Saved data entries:
Content starts

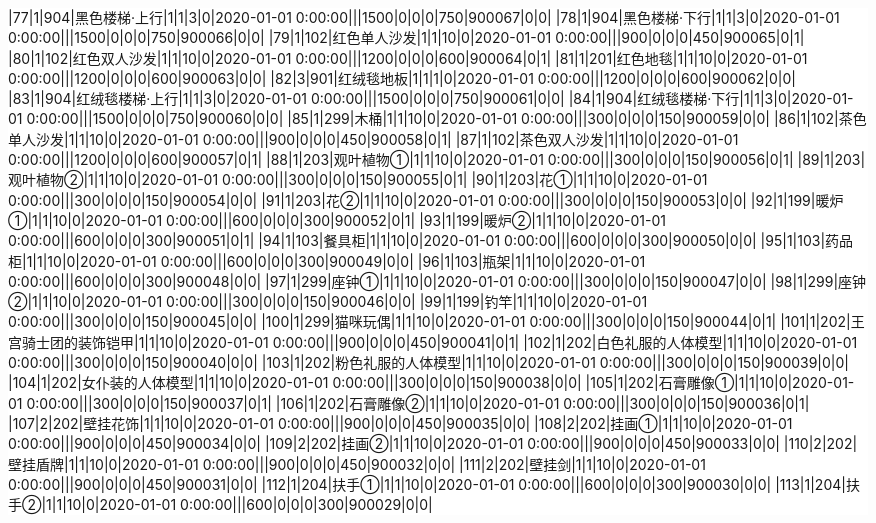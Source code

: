 |77|1|904|黑色楼梯·上行|1|1|3|0|2020-01-01 0:00:00|||1500|0|0|0|750|900067|0|0|
|78|1|904|黑色楼梯·下行|1|1|3|0|2020-01-01 0:00:00|||1500|0|0|0|750|900066|0|0|
|79|1|102|红色单人沙发|1|1|10|0|2020-01-01 0:00:00|||900|0|0|0|450|900065|0|1|
|80|1|102|红色双人沙发|1|1|10|0|2020-01-01 0:00:00|||1200|0|0|0|600|900064|0|1|
|81|1|201|红色地毯|1|1|10|0|2020-01-01 0:00:00|||1200|0|0|0|600|900063|0|0|
|82|3|901|红绒毯地板|1|1|1|0|2020-01-01 0:00:00|||1200|0|0|0|600|900062|0|0|
|83|1|904|红绒毯楼梯·上行|1|1|3|0|2020-01-01 0:00:00|||1500|0|0|0|750|900061|0|0|
|84|1|904|红绒毯楼梯·下行|1|1|3|0|2020-01-01 0:00:00|||1500|0|0|0|750|900060|0|0|
|85|1|299|木桶|1|1|10|0|2020-01-01 0:00:00|||300|0|0|0|150|900059|0|0|
|86|1|102|茶色单人沙发|1|1|10|0|2020-01-01 0:00:00|||900|0|0|0|450|900058|0|1|
|87|1|102|茶色双人沙发|1|1|10|0|2020-01-01 0:00:00|||1200|0|0|0|600|900057|0|1|
|88|1|203|观叶植物①|1|1|10|0|2020-01-01 0:00:00|||300|0|0|0|150|900056|0|1|
|89|1|203|观叶植物②|1|1|10|0|2020-01-01 0:00:00|||300|0|0|0|150|900055|0|1|
|90|1|203|花①|1|1|10|0|2020-01-01 0:00:00|||300|0|0|0|150|900054|0|0|
|91|1|203|花②|1|1|10|0|2020-01-01 0:00:00|||300|0|0|0|150|900053|0|0|
|92|1|199|暖炉①|1|1|10|0|2020-01-01 0:00:00|||600|0|0|0|300|900052|0|1|
|93|1|199|暖炉②|1|1|10|0|2020-01-01 0:00:00|||600|0|0|0|300|900051|0|1|
|94|1|103|餐具柜|1|1|10|0|2020-01-01 0:00:00|||600|0|0|0|300|900050|0|0|
|95|1|103|药品柜|1|1|10|0|2020-01-01 0:00:00|||600|0|0|0|300|900049|0|0|
|96|1|103|瓶架|1|1|10|0|2020-01-01 0:00:00|||600|0|0|0|300|900048|0|0|
|97|1|299|座钟①|1|1|10|0|2020-01-01 0:00:00|||300|0|0|0|150|900047|0|0|
|98|1|299|座钟②|1|1|10|0|2020-01-01 0:00:00|||300|0|0|0|150|900046|0|0|
|99|1|199|钓竿|1|1|10|0|2020-01-01 0:00:00|||300|0|0|0|150|900045|0|0|
|100|1|299|猫咪玩偶|1|1|10|0|2020-01-01 0:00:00|||300|0|0|0|150|900044|0|1|
|101|1|202|王宫骑士团的装饰铠甲|1|1|10|0|2020-01-01 0:00:00|||900|0|0|0|450|900041|0|1|
|102|1|202|白色礼服的人体模型|1|1|10|0|2020-01-01 0:00:00|||300|0|0|0|150|900040|0|0|
|103|1|202|粉色礼服的人体模型|1|1|10|0|2020-01-01 0:00:00|||300|0|0|0|150|900039|0|0|
|104|1|202|女仆装的人体模型|1|1|10|0|2020-01-01 0:00:00|||300|0|0|0|150|900038|0|0|
|105|1|202|石膏雕像①|1|1|10|0|2020-01-01 0:00:00|||300|0|0|0|150|900037|0|1|
|106|1|202|石膏雕像②|1|1|10|0|2020-01-01 0:00:00|||300|0|0|0|150|900036|0|1|
|107|2|202|壁挂花饰|1|1|10|0|2020-01-01 0:00:00|||900|0|0|0|450|900035|0|0|
|108|2|202|挂画①|1|1|10|0|2020-01-01 0:00:00|||900|0|0|0|450|900034|0|0|
|109|2|202|挂画②|1|1|10|0|2020-01-01 0:00:00|||900|0|0|0|450|900033|0|0|
|110|2|202|壁挂盾牌|1|1|10|0|2020-01-01 0:00:00|||900|0|0|0|450|900032|0|0|
|111|2|202|壁挂剑|1|1|10|0|2020-01-01 0:00:00|||900|0|0|0|450|900031|0|0|
|112|1|204|扶手①|1|1|10|0|2020-01-01 0:00:00|||600|0|0|0|300|900030|0|0|
|113|1|204|扶手②|1|1|10|0|2020-01-01 0:00:00|||600|0|0|0|300|900029|0|0|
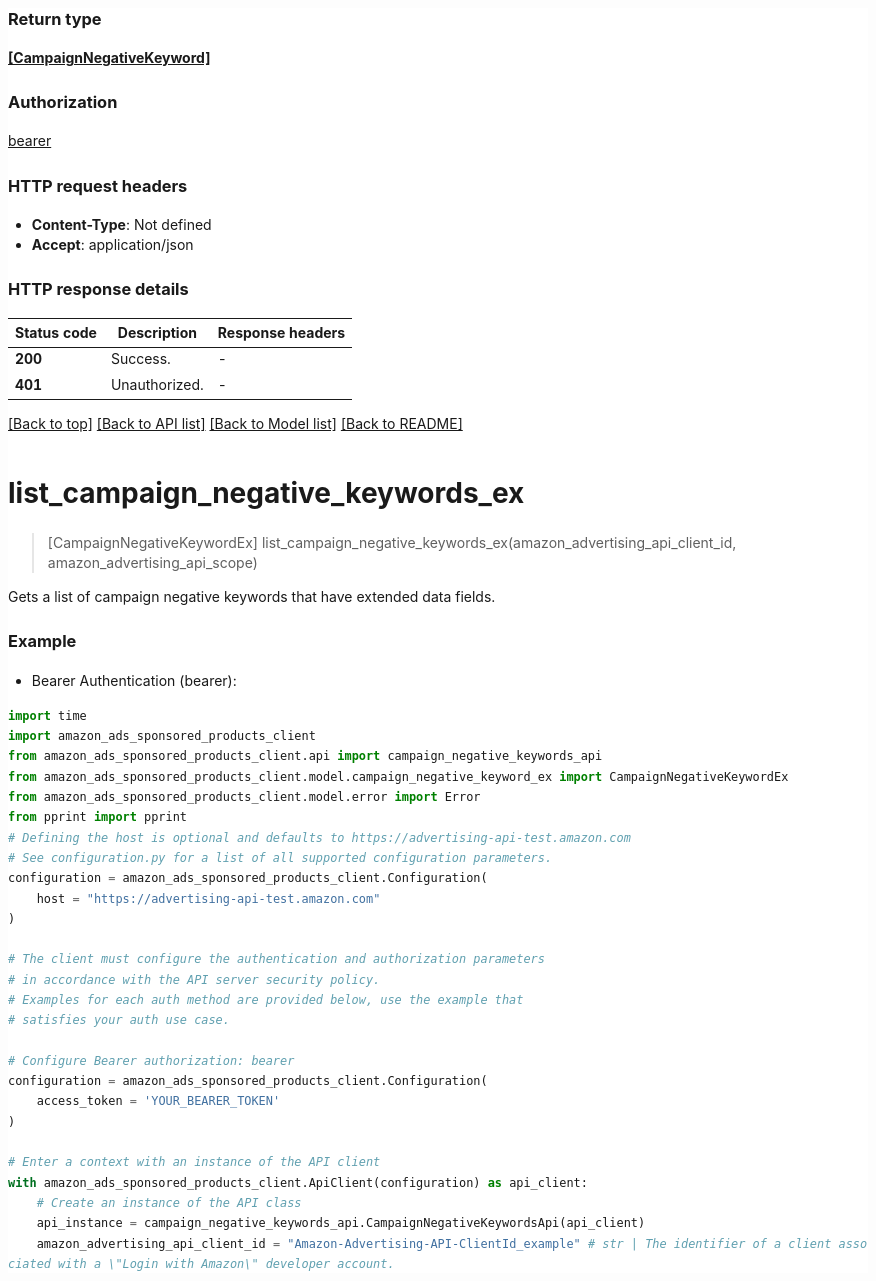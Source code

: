 ### Return type

[**[CampaignNegativeKeyword]**](CampaignNegativeKeyword.md)

### Authorization

[bearer](../README.md#bearer)

### HTTP request headers

 - **Content-Type**: Not defined
 - **Accept**: application/json


### HTTP response details

| Status code | Description | Response headers |
|-------------|-------------|------------------|
**200** | Success. |  -  |
**401** | Unauthorized. |  -  |

[[Back to top]](#) [[Back to API list]](../README.md#documentation-for-api-endpoints) [[Back to Model list]](../README.md#documentation-for-models) [[Back to README]](../README.md)

# **list_campaign_negative_keywords_ex**
> [CampaignNegativeKeywordEx] list_campaign_negative_keywords_ex(amazon_advertising_api_client_id, amazon_advertising_api_scope)

Gets a list of campaign negative keywords that have extended data fields.

### Example

* Bearer Authentication (bearer):

```python
import time
import amazon_ads_sponsored_products_client
from amazon_ads_sponsored_products_client.api import campaign_negative_keywords_api
from amazon_ads_sponsored_products_client.model.campaign_negative_keyword_ex import CampaignNegativeKeywordEx
from amazon_ads_sponsored_products_client.model.error import Error
from pprint import pprint
# Defining the host is optional and defaults to https://advertising-api-test.amazon.com
# See configuration.py for a list of all supported configuration parameters.
configuration = amazon_ads_sponsored_products_client.Configuration(
    host = "https://advertising-api-test.amazon.com"
)

# The client must configure the authentication and authorization parameters
# in accordance with the API server security policy.
# Examples for each auth method are provided below, use the example that
# satisfies your auth use case.

# Configure Bearer authorization: bearer
configuration = amazon_ads_sponsored_products_client.Configuration(
    access_token = 'YOUR_BEARER_TOKEN'
)

# Enter a context with an instance of the API client
with amazon_ads_sponsored_products_client.ApiClient(configuration) as api_client:
    # Create an instance of the API class
    api_instance = campaign_negative_keywords_api.CampaignNegativeKeywordsApi(api_client)
    amazon_advertising_api_client_id = "Amazon-Advertising-API-ClientId_example" # str | The identifier of a client associated with a \"Login with Amazon\" developer account.
```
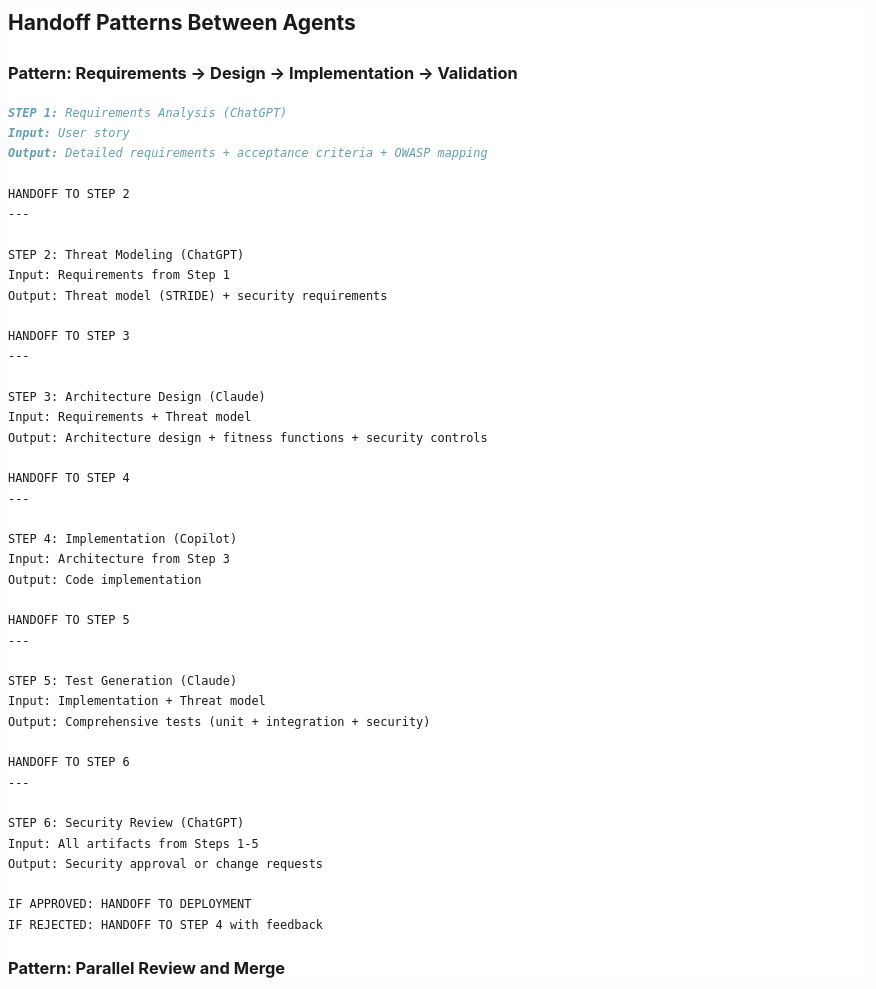 ## Handoff Patterns Between Agents

### Pattern: Requirements → Design → Implementation → Validation

```markdown
STEP 1: Requirements Analysis (ChatGPT)
Input: User story
Output: Detailed requirements + acceptance criteria + OWASP mapping

HANDOFF TO STEP 2
---

STEP 2: Threat Modeling (ChatGPT)
Input: Requirements from Step 1
Output: Threat model (STRIDE) + security requirements

HANDOFF TO STEP 3
---

STEP 3: Architecture Design (Claude)
Input: Requirements + Threat model
Output: Architecture design + fitness functions + security controls

HANDOFF TO STEP 4
---

STEP 4: Implementation (Copilot)
Input: Architecture from Step 3
Output: Code implementation

HANDOFF TO STEP 5
---

STEP 5: Test Generation (Claude)
Input: Implementation + Threat model
Output: Comprehensive tests (unit + integration + security)

HANDOFF TO STEP 6
---

STEP 6: Security Review (ChatGPT)
Input: All artifacts from Steps 1-5
Output: Security approval or change requests

IF APPROVED: HANDOFF TO DEPLOYMENT
IF REJECTED: HANDOFF TO STEP 4 with feedback
```

### Pattern: Parallel Review and Merge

Content ends

What you should do:
An exact copy of each entry is required, minus the pictures.

Response area:
Source code

: |77|1|904|黑色楼梯·上行|1|1|3|0|2020-01-01 0:00:00|||1500|0|0|0|750|900067|0|0|
|78|1|904|黑色楼梯·下行|1|1|3|0|2020-01-01 0:00:00|||1500|0|0|0|750|900066|0|0|
|79|1|102|红色单人沙发|1|1|10|0|2020-01-01 0:00:00|||900|0|0|0|450|900065|0|1|
|80|1|102|红色双人沙发|1|1|10|0|2020-01-01 0:00:00|||1200|0|0|0|600|900064|0|1|
|81|1|201|红色地毯|1|1|10|0|2020-01-01 0:00:00|||1200|0|0|0|600|900063|0|0|
|82|3|901|红绒毯地板|1|1|1|0|2020-01-01 0:00:00|||1200|0|0|0|600|900062|0|0|
|83|1|904|红绒毯楼梯·上行|1|1|3|0|2020-01-01 0:00:00|||1500|0|0|0|750|900061|0|0|
|84|1|904|红绒毯楼梯·下行|1|1|3|0|2020-01-01 0:00:00|||1500|0|0|0|750|900060|0|0|
|85|1|299|木桶|1|1|10|0|2020-01-01 0:00:00|||300|0|0|0|150|900059|0|0|
|86|1|102|茶色单人沙发|1|1|10|0|2020-01-01 0:00:00|||900|0|0|0|450|900058|0|1|
|87|1|102|茶色双人沙发|1|1|10|0|2020-01-01 0:00:00|||1200|0|0|0|600|900057|0|1|
|88|1|203|观叶植物①|1|1|10|0|2020-01-01 0:00:00|||300|0|0|0|150|900056|0|1|
|89|1|203|观叶植物②|1|1|10|0|2020-01-01 0:00:00|||300|0|0|0|150|900055|0|1|
|90|1|203|花①|1|1|10|0|2020-01-01 0:00:00|||300|0|0|0|150|900054|0|0|
|91|1|203|花②|1|1|10|0|2020-01-01 0:00:00|||300|0|0|0|150|900053|0|0|
|92|1|199|暖炉①|1|1|10|0|2020-01-01 0:00:00|||600|0|0|0|300|900052|0|1|
|93|1|199|暖炉②|1|1|10|0|2020-01-01 0:00:00|||600|0|0|0|300|900051|0|1|
|94|1|103|餐具柜|1|1|10|0|2020-01-01 0:00:00|||600|0|0|0|300|900050|0|0|
|95|1|103|药品柜|1|1|10|0|2020-01-01 0:00:00|||600|0|0|0|300|900049|0|0|
|96|1|103|瓶架|1|1|10|0|2020-01-01 0:00:00|||600|0|0|0|300|900048|0|0|
|97|1|299|座钟①|1|1|10|0|2020-01-01 0:00:00|||300|0|0|0|150|900047|0|0|
|98|1|299|座钟②|1|1|10|0|2020-01-01 0:00:00|||300|0|0|0|150|900046|0|0|
|99|1|199|钓竿|1|1|10|0|2020-01-01 0:00:00|||300|0|0|0|150|900045|0|0|
|100|1|299|猫咪玩偶|1|1|10|0|2020-01-01 0:00:00|||300|0|0|0|150|900044|0|1|
|101|1|202|王宫骑士团的装饰铠甲|1|1|10|0|2020-01-01 0:00:00|||900|0|0|0|450|900041|0|1|
|102|1|202|白色礼服的人体模型|1|1|10|0|2020-01-01 0:00:00|||300|0|0|0|150|900040|0|0|
|103|1|202|粉色礼服的人体模型|1|1|10|0|2020-01-01 0:00:00|||300|0|0|0|150|900039|0|0|
|104|1|202|女仆装的人体模型|1|1|10|0|2020-01-01 0:00:00|||300|0|0|0|150|900038|0|0|
|105|1|202|石膏雕像①|1|1|10|0|2020-01-01 0:00:00|||300|0|0|0|150|900037|0|1|
|106|1|202|石膏雕像②|1|1|10|0|2020-01-01 0:00:00|||300|0|0|0|150|900036|0|1|
|107|2|202|壁挂花饰|1|1|10|0|2020-01-01 0:00:00|||900|0|0|0|450|900035|0|0|
|108|2|202|挂画①|1|1|10|0|2020-01-01 0:00:00|||900|0|0|0|450|900034|0|0|
|109|2|202|挂画②|1|1|10|0|2020-01-01 0:00:00|||900|0|0|0|450|900033|0|0|
|110|2|202|壁挂盾牌|1|1|10|0|2020-01-01 0:00:00|||900|0|0|0|450|900032|0|0|
|111|2|202|壁挂剑|1|1|10|0|2020-01-01 0:00:00|||900|0|0|0|450|900031|0|0|
|112|1|204|扶手①|1|1|10|0|2020-01-01 0:00:00|||600|0|0|0|300|900030|0|0|
|113|1|204|扶手②|1|1|10|0|2020-01-01 0:00:00|||600|0|0|0|300|900029|0|0|
Source code

: ### Return type

[**[CampaignNegativeKeyword]**](CampaignNegativeKeyword.md)

### Authorization

[bearer](../README.md#bearer)

### HTTP request headers

 - **Content-Type**: Not defined
 - **Accept**: application/json


### HTTP response details

| Status code | Description | Response headers |
|-------------|-------------|------------------|
**200** | Success. |  -  |
**401** | Unauthorized. |  -  |

[[Back to top]](#) [[Back to API list]](../README.md#documentation-for-api-endpoints) [[Back to Model list]](../README.md#documentation-for-models) [[Back to README]](../README.md)

# **list_campaign_negative_keywords_ex**
> [CampaignNegativeKeywordEx] list_campaign_negative_keywords_ex(amazon_advertising_api_client_id, amazon_advertising_api_scope)

Gets a list of campaign negative keywords that have extended data fields.

### Example

* Bearer Authentication (bearer):

```python
import time
import amazon_ads_sponsored_products_client
from amazon_ads_sponsored_products_client.api import campaign_negative_keywords_api
from amazon_ads_sponsored_products_client.model.campaign_negative_keyword_ex import CampaignNegativeKeywordEx
from amazon_ads_sponsored_products_client.model.error import Error
from pprint import pprint
# Defining the host is optional and defaults to https://advertising-api-test.amazon.com
# See configuration.py for a list of all supported configuration parameters.
configuration = amazon_ads_sponsored_products_client.Configuration(
    host = "https://advertising-api-test.amazon.com"
)

# The client must configure the authentication and authorization parameters
# in accordance with the API server security policy.
# Examples for each auth method are provided below, use the example that
# satisfies your auth use case.

# Configure Bearer authorization: bearer
configuration = amazon_ads_sponsored_products_client.Configuration(
    access_token = 'YOUR_BEARER_TOKEN'
)

# Enter a context with an instance of the API client
with amazon_ads_sponsored_products_client.ApiClient(configuration) as api_client:
    # Create an instance of the API class
    api_instance = campaign_negative_keywords_api.CampaignNegativeKeywordsApi(api_client)
    amazon_advertising_api_client_id = "Amazon-Advertising-API-ClientId_example" # str | The identifier of a client associated with a \"Login with Amazon\" developer account.
```
 ## Handoff Patterns Between Agents

### Pattern: Requirements → Design → Implementation → Validation

```markdown
STEP 1: Requirements Analysis (ChatGPT)
Input: User story
Output: Detailed requirements + acceptance criteria + OWASP mapping

HANDOFF TO STEP 2
---

STEP 2: Threat Modeling (ChatGPT)
Input: Requirements from Step 1
Output: Threat model (STRIDE) + security requirements

HANDOFF TO STEP 3
---

STEP 3: Architecture Design (Claude)
Input: Requirements + Threat model
Output: Architecture design + fitness functions + security controls

HANDOFF TO STEP 4
---

STEP 4: Implementation (Copilot)
Input: Architecture from Step 3
Output: Code implementation

HANDOFF TO STEP 5
---

STEP 5: Test Generation (Claude)
Input: Implementation + Threat model
Output: Comprehensive tests (unit + integration + security)

HANDOFF TO STEP 6
---

STEP 6: Security Review (ChatGPT)
Input: All artifacts from Steps 1-5
Output: Security approval or change requests

IF APPROVED: HANDOFF TO DEPLOYMENT
IF REJECTED: HANDOFF TO STEP 4 with feedback
```

### Pattern: Parallel Review and Merge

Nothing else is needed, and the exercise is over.